* [Excerpted records]:
☆ ☆ ☆ ☆ ☆ ☆ ☆

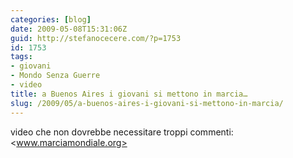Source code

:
 ```yaml
---
categories: [blog]
date: 2009-05-08T15:31:06Z
guid: http://stefanocecere.com/?p=1753
id: 1753
tags:
- giovani
- Mondo Senza Guerre
- video
title: a Buenos Aires i giovani si mettono in marcia…
slug: /2009/05/a-buenos-aires-i-giovani-si-mettono-in-marcia/
---
```


video che non dovrebbe necessitare troppi commenti: <www.marciamondiale.org>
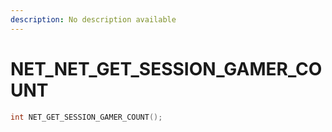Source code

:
 ```yaml
---
description: No description available 
---
```


# NET\_NET_GET_SESSION_GAMER_COUNT

```cpp
int NET_GET_SESSION_GAMER_COUNT();
```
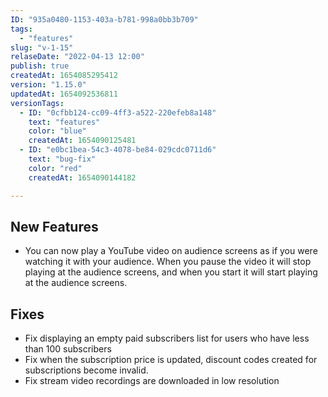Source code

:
 ```yaml
---
ID: "935a0480-1153-403a-b781-998a0bb3b709"
tags:
  - "features"
slug: "v-1-15"
relaseDate: "2022-04-13 12:00"
publish: true
createdAt: 1654085295412
version: "1.15.0"
updatedAt: 1654092536811
versionTags:
  - ID: "0cfbb124-cc09-4ff3-a522-220efeb8a148"
    text: "features"
    color: "blue"
    createdAt: 1654090125481
  - ID: "e0bc1bea-54c3-4078-be84-029cdc0711d6"
    text: "bug-fix"
    color: "red"
    createdAt: 1654090144182

---
```


New Features
------------

*   You can now play a YouTube video on audience screens as if you were watching it with your audience. When you pause the video it will stop playing at the audience screens, and when you start it will start playing at the audience screens.

Fixes
-----

*   Fix displaying an empty paid subscribers list for users who have less than 100 subscribers
*   Fix when the subscription price is updated, discount codes created for subscriptions become invalid.
*   Fix stream video recordings are downloaded in low resolution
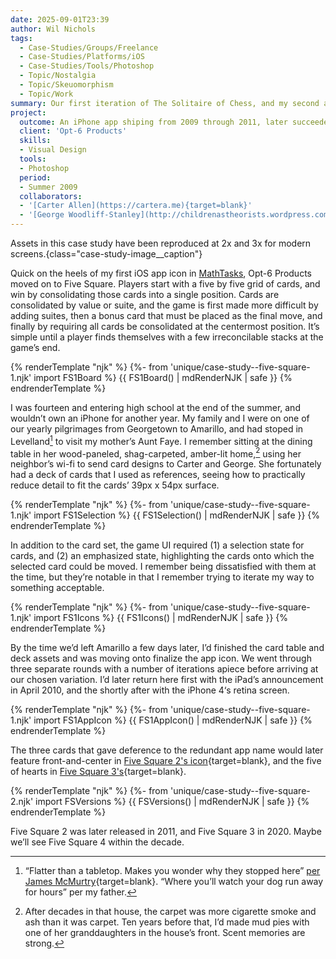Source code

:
 ```yaml
---
date: 2025-09-01T23:39
author: Wil Nichols
tags:
  - Case-Studies/Groups/Freelance
  - Case-Studies/Platforms/iOS
  - Case-Studies/Tools/Photoshop
  - Topic/Nostalgia
  - Topic/Skeuomorphism
  - Topic/Work
summary: Our first iteration of The Solitaire of Chess, and my second app to ship with Opt-6 Products.
project:
  outcome: An iPhone app shiping from 2009 through 2011, later succeeded by [Five Square 2](/five-square-2/){target=blank}
  client: 'Opt-6 Products'
  skills:
  - Visual Design
  tools:
  - Photoshop
  period: 
  - Summer 2009
  collaborators: 
  - '[Carter Allen](https://cartera.me){target=blank}'
  - '[George Woodliff-Stanley](http://childrenastheorists.wordpress.com/){target=blank}'
---
```


Assets in this case study have been reproduced at 2x and 3x for modern screens.{class="case-study-image__caption"}

Quick on the heels of my first iOS app icon in [MathTasks](/TODO/), Opt-6 Products moved on to Five Square. Players start with a five by five grid of cards, and win by consolidating those cards into a single position. Cards are consolidated by value or suite, and the game is first made more difficult by adding suites, then a bonus card that must be placed as the final move, and finally by requiring all cards be consolidated at the centermost position. It’s simple until a player finds themselves with a few irreconcilable stacks at the game’s end.

{% renderTemplate "njk" %}
{%- from 'unique/case-study--five-square-1.njk' import FS1Board %}
{{ FS1Board() | mdRenderNJK | safe }}
{% endrenderTemplate %}

I was fourteen and entering high school at the end of the summer, and wouldn’t own an iPhone for another year. My family and I were on one of our yearly pilgrimages from Georgetown to Amarillo, and had stoped in Levelland[^1] to visit my mother’s Aunt Faye. I remember sitting at the dining table in her wood-paneled, shag-carpeted, amber-lit home,[^2] using her neighbor’s wi-fi to send card designs to Carter and George. She fortunately had a deck of cards that I used as references, seeing how to practically reduce detail to fit the cards’ 39px x 54px surface.

{% renderTemplate "njk" %}
{%- from 'unique/case-study--five-square-1.njk' import FS1Selection %}
{{ FS1Selection() | mdRenderNJK | safe }}
{% endrenderTemplate %}

In addition to the card set, the game UI required (1) a selection state for cards, and (2) an emphasized state, highlighting the cards onto which the selected card could be moved. I remember being dissatisfied with them at the time, but they’re notable in that I remember trying to iterate my way to something acceptable.

{% renderTemplate "njk" %}
{%- from 'unique/case-study--five-square-1.njk' import FS1Icons %}
{{ FS1Icons() | mdRenderNJK | safe }}
{% endrenderTemplate %}

By the time we’d left Amarillo a few days later, I’d finished the card table and deck assets and was moving onto finalize the app icon. We went through three separate rounds with a number of iterations apiece before arriving at our chosen variation. I’d later return here first with the iPad’s announcement in April 2010, and the shortly after with the iPhone 4‘s retina screen.

{% renderTemplate "njk" %}
{%- from 'unique/case-study--five-square-1.njk' import FS1AppIcon %}
{{ FS1AppIcon() | mdRenderNJK | safe }}
{% endrenderTemplate %}

The three cards that gave deference to the redundant app name would later feature front-and-center in [Five Square 2's icon](/five-square-2/#app-icon){target=blank}, and the five of hearts in [Five Square 3's](/TODO/){target=blank}.

{% renderTemplate "njk" %}
{%- from 'unique/case-study--five-square-2.njk' import FSVersions %}
{{ FSVersions() | mdRenderNJK | safe }}
{% endrenderTemplate %}

Five Square 2 was later released in 2011, and Five Square 3 in 2020. Maybe we’ll see Five Square 4 within the decade.

[^1]: “Flatter than a tabletop. Makes you wonder why they stopped here” [per James McMurtry](https://youtu.be/L-D824LHti4?si=ATKP3uXP-39fZXX7){target=blank}. “Where you’ll watch your dog run away for hours” per my father.

[^2]: After decades in that house, the carpet was more cigarette smoke and ash than it was carpet. Ten years before that, I’d made mud pies with one of her granddaughters in the house’s front. Scent memories are strong.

☆ ☆ ☆ ☆ ☆ ☆ ☆

* [Your task]: Show the lines of the records that contain the word "createdAt".

* [Written reply]:
createdAt: 1654085295412
    createdAt: 1654090125481
    createdAt: 1654090144182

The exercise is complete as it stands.